Das Mercator Institute for China Studies (MERICS), welches das größte europäische Institut ist, das sich mit der Analyse Chinas und seiner internationalen Beziehungen beschäftigt, hat eine Studie zu Chinas Weg zur technologischen Unabhängigkeit durchgeführt.
Das Ziel der chinesischen Regierung ist es, im Inland Kapazitäten für die wichtigsten Technologien für die Robotik aufzubauen. Aktuell verwenden chinesische Hersteller oft noch Komponenten und Software von ausländischen Firmen, das soll aber nach und nach abgebaut werden.
So ist beispielsweise der Komponentenhersteller Leaderdrive auf dem Vormarsch, dessen Hauptkunden die chinesischen Roboterhersteller Siasun, Estun, Step Electric und Huashu Robots sind.

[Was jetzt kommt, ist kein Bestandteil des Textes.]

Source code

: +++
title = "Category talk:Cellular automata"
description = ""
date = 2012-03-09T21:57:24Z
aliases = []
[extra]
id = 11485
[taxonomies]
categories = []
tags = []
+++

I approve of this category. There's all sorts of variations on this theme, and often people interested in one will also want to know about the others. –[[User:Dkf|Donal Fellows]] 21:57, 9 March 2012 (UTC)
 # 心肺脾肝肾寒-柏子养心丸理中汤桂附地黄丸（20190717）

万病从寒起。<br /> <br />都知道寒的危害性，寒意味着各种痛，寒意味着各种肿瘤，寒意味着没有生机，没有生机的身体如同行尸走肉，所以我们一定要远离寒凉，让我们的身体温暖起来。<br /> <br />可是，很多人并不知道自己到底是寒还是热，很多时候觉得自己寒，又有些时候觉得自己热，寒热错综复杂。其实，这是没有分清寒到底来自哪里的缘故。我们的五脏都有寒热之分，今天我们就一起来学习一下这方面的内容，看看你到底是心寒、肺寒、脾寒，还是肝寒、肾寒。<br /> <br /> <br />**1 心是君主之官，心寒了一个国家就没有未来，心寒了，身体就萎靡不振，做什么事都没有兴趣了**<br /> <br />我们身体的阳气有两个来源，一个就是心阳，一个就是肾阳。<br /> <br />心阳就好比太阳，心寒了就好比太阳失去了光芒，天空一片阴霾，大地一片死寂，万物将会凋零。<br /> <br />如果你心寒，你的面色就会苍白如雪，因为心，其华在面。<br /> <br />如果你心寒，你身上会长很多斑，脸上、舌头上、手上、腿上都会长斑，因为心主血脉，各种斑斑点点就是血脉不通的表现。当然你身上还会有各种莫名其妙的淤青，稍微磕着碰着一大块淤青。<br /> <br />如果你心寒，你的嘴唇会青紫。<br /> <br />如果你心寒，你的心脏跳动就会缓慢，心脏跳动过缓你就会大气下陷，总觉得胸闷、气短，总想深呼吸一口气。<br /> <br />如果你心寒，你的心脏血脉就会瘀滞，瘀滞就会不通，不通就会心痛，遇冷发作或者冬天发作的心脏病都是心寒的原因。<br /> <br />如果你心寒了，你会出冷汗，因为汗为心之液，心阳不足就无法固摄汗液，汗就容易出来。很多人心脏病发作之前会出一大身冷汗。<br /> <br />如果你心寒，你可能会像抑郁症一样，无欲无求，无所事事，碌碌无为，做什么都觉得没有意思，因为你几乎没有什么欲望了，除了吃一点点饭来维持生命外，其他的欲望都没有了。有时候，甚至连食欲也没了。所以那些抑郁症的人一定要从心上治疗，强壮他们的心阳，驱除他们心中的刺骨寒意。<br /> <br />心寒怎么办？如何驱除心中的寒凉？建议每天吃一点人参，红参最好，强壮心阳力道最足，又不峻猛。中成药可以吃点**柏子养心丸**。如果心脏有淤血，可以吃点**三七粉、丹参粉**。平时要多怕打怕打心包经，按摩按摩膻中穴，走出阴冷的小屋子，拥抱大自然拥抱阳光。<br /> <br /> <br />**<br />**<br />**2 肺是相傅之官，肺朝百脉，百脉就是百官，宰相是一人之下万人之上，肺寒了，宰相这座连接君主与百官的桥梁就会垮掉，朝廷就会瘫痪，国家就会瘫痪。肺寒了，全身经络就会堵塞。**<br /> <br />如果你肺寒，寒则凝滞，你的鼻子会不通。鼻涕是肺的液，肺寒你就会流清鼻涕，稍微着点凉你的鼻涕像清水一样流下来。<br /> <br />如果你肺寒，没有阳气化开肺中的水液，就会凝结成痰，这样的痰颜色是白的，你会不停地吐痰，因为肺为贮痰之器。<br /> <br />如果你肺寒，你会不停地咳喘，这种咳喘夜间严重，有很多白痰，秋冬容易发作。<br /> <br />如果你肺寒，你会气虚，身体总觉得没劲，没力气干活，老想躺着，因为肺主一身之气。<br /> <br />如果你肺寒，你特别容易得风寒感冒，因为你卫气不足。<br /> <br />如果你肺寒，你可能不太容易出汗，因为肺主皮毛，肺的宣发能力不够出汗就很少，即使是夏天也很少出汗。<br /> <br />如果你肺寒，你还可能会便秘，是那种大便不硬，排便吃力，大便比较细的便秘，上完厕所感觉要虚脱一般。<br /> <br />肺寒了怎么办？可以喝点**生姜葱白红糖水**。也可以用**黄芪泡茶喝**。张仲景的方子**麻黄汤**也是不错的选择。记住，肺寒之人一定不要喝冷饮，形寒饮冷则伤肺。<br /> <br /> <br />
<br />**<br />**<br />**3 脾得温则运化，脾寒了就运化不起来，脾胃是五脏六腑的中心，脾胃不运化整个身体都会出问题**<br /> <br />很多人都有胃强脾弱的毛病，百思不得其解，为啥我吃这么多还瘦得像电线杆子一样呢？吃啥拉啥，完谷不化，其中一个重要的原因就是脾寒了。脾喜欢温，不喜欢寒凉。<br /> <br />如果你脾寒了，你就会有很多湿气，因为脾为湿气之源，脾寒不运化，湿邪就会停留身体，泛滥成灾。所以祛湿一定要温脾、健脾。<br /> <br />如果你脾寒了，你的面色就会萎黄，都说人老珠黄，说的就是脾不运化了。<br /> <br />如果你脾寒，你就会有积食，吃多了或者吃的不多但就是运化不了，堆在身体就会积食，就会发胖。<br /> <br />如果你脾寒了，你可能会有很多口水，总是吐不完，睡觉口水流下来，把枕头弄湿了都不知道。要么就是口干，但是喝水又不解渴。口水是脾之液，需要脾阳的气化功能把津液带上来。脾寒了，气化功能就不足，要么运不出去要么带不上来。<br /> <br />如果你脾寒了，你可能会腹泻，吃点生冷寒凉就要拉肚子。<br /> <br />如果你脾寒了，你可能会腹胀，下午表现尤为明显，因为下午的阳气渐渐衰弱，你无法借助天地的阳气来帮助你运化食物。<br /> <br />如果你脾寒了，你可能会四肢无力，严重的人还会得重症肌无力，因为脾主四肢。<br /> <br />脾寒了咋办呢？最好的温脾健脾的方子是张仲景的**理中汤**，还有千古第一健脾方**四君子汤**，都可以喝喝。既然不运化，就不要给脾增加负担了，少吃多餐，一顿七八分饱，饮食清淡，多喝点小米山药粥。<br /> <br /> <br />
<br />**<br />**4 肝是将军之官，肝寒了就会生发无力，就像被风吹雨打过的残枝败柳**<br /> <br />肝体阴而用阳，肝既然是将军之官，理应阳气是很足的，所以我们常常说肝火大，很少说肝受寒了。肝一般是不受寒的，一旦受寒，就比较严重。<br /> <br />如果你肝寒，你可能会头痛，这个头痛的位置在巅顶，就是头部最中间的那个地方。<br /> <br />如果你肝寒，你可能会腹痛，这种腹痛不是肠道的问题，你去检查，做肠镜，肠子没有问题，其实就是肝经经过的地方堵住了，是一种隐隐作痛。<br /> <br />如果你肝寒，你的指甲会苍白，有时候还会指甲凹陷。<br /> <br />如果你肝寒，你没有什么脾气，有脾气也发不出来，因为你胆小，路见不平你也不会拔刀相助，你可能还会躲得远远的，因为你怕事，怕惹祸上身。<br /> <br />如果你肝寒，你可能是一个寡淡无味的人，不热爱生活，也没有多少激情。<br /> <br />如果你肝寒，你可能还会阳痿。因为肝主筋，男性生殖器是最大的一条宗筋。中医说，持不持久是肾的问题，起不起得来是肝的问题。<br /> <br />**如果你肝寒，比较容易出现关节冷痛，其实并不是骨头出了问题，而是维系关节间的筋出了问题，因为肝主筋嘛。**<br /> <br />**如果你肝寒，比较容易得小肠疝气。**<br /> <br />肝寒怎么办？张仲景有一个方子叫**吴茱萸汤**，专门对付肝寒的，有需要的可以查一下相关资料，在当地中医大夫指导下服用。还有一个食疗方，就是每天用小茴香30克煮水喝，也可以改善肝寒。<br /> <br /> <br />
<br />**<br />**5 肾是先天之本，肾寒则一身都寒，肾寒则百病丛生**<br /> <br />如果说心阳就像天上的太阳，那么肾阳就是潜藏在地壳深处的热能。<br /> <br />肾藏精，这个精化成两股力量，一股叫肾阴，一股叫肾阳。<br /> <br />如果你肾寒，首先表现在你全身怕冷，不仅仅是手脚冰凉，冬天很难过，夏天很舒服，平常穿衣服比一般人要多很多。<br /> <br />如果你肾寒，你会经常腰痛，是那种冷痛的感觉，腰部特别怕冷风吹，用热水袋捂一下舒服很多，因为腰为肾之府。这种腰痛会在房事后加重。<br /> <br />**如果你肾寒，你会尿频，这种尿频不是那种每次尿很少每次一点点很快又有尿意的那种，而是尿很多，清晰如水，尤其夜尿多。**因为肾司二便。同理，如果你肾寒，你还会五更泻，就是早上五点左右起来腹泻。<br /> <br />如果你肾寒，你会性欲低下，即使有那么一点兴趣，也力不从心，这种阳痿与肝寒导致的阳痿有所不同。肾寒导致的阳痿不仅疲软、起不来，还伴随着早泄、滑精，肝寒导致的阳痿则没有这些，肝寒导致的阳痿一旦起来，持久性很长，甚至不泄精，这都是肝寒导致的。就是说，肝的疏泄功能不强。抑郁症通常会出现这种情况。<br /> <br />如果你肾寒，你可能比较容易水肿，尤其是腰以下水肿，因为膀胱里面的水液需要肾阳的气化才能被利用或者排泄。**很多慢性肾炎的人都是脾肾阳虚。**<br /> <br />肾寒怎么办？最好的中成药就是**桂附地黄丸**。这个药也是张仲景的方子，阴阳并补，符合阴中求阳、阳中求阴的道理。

In einem weiteren Beitrag werden wir die interessantesten chinesischen Roboterhersteller vorstellen. Das würde aber den Rahmen dieses Artikels sprengen.
Die chinesische Regierung fördert einheimische Lösungen, wann immer es möglich ist, da die technologische Eigenständigkeit als wichtiger bewertet wird als der Produktivitätszuwachs. Der Staat übernimmt die Kontrolle über jeden Aspekt, von der Forschung bis hin zum Verkauf und Export, und unterstützt die verschiedenen Akteure, um so technisch und wirtschaftlich effizient vorzugehen.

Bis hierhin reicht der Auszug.